Directions
Each line in the material below, starting at the one that contains "- [[BOLD]] signal peak after 5-6 seconds" and ending at the one that contains "Descarga el mod", should be repeated exactly; the pictures should not.

Task data
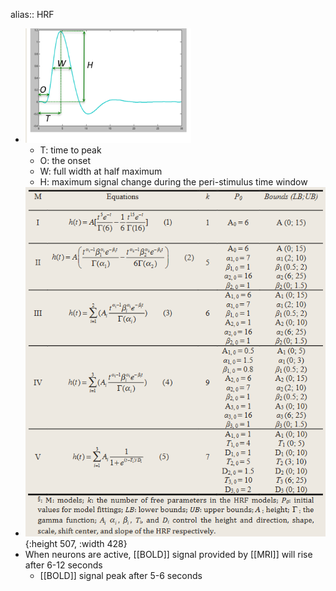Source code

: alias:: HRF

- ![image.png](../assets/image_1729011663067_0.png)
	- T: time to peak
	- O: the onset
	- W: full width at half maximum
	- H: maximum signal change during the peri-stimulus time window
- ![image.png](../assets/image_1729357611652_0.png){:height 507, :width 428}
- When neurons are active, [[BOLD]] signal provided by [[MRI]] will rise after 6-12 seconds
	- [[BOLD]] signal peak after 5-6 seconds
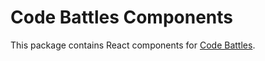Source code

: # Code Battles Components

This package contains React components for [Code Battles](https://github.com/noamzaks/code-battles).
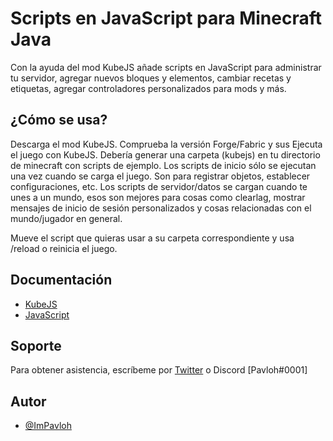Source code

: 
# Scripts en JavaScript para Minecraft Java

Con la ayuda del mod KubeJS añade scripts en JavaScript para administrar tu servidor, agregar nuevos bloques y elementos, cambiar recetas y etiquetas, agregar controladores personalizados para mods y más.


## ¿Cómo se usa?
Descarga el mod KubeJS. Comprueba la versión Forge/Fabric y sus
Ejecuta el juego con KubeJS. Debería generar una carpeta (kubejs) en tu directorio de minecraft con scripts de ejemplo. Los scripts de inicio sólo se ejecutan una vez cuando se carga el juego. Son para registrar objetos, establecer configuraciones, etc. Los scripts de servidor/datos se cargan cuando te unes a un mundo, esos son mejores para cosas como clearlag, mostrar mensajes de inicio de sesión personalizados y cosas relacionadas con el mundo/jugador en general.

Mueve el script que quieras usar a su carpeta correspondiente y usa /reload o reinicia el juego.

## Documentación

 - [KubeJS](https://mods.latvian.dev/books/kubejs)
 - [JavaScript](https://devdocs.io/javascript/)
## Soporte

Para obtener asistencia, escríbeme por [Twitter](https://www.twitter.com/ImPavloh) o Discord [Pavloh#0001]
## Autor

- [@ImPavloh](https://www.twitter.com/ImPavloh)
* * *
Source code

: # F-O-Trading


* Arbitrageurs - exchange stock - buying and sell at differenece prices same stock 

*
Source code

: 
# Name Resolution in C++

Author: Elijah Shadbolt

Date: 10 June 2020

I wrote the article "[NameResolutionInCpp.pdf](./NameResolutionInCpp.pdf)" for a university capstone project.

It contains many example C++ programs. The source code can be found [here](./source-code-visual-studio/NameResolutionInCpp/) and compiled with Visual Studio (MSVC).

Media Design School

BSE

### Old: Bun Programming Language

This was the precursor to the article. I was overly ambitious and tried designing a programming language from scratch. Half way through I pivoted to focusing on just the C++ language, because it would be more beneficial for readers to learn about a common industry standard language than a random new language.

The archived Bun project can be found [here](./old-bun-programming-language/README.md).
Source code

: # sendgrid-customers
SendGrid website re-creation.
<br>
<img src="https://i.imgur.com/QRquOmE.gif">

Output below
	- [[BOLD]] signal peak after 5-6 seconds
Source code

: # Code Battles Components

This package contains React components for [Code Battles](https://github.com/noamzaks/code-battles).
Source code

: 
# Scripts en JavaScript para Minecraft Java

Con la ayuda del mod KubeJS añade scripts en JavaScript para administrar tu servidor, agregar nuevos bloques y elementos, cambiar recetas y etiquetas, agregar controladores personalizados para mods y más.


## ¿Cómo se usa?
Descarga el mod KubeJS. Comprueba la versión Forge/Fabric y sus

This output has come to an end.